▸ About this task: In the data below, which lines hold the word "intersection"? Copy them.
□ □ □ □ □ □ □
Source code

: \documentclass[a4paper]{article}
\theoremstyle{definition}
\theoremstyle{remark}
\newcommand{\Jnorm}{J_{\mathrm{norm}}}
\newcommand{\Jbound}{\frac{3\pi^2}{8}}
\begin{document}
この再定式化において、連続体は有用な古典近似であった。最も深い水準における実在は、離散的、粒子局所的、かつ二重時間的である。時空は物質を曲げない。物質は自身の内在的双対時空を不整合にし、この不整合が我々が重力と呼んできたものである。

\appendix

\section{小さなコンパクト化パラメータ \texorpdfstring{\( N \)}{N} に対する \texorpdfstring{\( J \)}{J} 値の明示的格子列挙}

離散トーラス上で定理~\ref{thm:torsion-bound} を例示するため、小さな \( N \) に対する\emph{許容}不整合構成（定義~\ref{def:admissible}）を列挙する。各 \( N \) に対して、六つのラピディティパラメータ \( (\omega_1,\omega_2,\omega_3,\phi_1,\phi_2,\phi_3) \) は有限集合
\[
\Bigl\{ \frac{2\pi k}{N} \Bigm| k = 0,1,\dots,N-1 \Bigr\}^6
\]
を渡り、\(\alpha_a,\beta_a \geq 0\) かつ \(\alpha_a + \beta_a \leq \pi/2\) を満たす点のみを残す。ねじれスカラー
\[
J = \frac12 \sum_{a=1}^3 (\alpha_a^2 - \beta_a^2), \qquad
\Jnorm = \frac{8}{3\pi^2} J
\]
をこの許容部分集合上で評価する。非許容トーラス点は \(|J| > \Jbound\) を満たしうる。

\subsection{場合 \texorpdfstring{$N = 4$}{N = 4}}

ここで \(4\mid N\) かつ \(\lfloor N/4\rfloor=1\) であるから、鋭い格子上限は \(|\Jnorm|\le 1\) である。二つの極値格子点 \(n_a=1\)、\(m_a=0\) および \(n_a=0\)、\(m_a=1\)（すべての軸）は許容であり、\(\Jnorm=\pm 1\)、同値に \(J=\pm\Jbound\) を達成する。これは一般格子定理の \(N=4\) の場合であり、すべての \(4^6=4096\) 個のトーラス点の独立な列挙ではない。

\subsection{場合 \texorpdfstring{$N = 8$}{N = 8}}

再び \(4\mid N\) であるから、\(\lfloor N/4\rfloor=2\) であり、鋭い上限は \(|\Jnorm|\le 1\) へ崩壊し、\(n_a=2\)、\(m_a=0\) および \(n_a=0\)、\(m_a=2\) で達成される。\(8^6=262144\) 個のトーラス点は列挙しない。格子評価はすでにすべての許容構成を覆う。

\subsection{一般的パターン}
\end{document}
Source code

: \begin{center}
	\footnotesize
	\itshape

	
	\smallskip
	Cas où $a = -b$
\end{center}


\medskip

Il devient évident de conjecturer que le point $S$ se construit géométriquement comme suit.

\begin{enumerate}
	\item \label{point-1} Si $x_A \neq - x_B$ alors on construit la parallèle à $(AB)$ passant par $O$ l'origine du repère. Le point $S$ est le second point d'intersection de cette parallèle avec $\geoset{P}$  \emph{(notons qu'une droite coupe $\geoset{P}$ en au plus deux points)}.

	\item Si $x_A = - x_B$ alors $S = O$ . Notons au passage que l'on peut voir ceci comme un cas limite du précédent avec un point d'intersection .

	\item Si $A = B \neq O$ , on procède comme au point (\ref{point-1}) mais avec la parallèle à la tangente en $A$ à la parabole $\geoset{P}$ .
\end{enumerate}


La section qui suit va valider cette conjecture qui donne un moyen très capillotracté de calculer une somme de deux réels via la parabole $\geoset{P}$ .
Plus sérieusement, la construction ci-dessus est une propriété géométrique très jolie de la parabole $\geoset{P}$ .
□ □ □ □ □ □ □
▸ Result:
	\item \label{point-1} Si $x_A \neq - x_B$ alors on construit la parallèle à $(AB)$ passant par $O$ l'origine du repère. Le point $S$ est le second point d'intersection de cette parallèle avec $\geoset{P}$  \emph{(notons qu'une droite coupe $\geoset{P}$ en au plus deux points)}.
	\item Si $x_A = - x_B$ alors $S = O$ . Notons au passage que l'on peut voir ceci comme un cas limite du précédent avec un point d'intersection .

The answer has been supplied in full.